Right-Sizing: Where to Start
The highest-return cloud cost work is almost always right-sizing: identifying resources that are provisioned larger than their workload requires and reducing them to an appropriate scale. AWS, Azure, and Google Cloud all provide native tools — Cost Explorer, Azure Advisor, and GCP Recommender respectively — that analyse utilisation metrics and surface specific right-sizing recommendations with estimated monthly savings.
Marcus Chen, who leads cloud practice at a Sydney-based MSP, runs right-sizing assessments for new clients as standard practice. "The median finding for a client who hasn't done this work before is about 25 percent immediate savings," he says. "It's not uncommon to find development environments running production-sized infrastructure, or test databases on tiers that were specified for peak load that never materialised."
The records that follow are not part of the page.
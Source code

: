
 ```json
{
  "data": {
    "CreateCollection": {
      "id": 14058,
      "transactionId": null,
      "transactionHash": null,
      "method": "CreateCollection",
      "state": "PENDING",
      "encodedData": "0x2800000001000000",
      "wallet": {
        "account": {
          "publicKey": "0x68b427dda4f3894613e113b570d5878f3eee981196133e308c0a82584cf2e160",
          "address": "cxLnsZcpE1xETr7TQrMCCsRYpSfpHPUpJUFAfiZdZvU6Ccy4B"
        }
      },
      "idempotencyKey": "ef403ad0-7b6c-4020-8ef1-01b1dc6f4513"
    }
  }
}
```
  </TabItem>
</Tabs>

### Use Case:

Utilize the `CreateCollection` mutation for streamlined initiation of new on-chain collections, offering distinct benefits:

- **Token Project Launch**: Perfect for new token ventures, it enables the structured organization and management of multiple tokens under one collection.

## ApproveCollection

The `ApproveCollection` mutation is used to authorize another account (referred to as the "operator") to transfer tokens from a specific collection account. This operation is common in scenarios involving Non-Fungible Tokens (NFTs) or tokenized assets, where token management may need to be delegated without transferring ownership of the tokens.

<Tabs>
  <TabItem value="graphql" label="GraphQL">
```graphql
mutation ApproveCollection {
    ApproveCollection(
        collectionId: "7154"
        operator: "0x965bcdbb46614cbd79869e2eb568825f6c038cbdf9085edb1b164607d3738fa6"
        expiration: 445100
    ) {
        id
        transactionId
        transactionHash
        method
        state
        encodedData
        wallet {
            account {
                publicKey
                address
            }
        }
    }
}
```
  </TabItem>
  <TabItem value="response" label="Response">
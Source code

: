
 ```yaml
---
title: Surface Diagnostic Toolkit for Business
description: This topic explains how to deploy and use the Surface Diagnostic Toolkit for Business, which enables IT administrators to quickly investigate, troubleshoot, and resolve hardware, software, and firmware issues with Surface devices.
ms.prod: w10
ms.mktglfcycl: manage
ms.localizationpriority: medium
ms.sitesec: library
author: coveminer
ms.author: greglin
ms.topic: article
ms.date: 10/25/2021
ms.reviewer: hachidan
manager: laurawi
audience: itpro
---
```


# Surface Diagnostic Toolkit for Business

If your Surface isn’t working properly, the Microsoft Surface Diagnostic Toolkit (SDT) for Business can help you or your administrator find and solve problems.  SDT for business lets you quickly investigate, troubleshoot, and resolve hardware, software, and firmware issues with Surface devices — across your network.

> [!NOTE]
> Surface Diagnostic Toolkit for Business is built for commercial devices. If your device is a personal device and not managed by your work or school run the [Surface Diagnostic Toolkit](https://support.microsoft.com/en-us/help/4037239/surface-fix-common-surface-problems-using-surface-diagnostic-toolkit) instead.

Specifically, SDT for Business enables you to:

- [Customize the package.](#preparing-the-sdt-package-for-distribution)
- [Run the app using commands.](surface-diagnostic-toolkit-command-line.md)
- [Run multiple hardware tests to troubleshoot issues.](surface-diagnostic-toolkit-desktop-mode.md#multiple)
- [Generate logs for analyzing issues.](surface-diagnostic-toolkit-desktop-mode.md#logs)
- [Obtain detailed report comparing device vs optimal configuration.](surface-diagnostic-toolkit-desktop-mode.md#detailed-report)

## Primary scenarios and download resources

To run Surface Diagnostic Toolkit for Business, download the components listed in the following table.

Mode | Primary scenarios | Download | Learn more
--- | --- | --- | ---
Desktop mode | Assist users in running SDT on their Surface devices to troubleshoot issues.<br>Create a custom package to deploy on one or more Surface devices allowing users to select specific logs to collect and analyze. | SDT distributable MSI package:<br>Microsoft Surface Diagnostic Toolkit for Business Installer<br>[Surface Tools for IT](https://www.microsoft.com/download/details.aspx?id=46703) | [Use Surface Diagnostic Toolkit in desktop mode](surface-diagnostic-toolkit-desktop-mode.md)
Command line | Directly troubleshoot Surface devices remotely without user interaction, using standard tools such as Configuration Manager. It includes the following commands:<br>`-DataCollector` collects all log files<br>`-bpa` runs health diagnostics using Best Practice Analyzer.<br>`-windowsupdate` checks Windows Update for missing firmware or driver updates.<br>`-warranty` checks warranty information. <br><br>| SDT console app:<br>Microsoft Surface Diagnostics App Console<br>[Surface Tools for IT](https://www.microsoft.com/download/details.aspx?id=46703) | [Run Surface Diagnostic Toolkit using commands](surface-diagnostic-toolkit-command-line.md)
The risk in right-sizing is over-correcting: reducing resources below what peak demand requires, causing performance degradation. The safe approach is to pull at least 30 days of utilisation metrics, identify the 95th percentile load (not the average), and size to that with a modest headroom allowance. For non-production environments that do not require constant availability, automated shutdown schedules — turning dev and test environments off outside business hours — deliver meaningful savings with zero performance impact.
Commitments and Reservations
On-demand pricing is a convenience premium. Organisations running predictable workloads on AWS, Azure, or Google Cloud can reduce compute costs by 30 to 60 percent by committing to one or three-year reserved instances or savings plans. The catch is that commitments are less flexible: if a workload changes significantly, unused reserved capacity is a sunk cost.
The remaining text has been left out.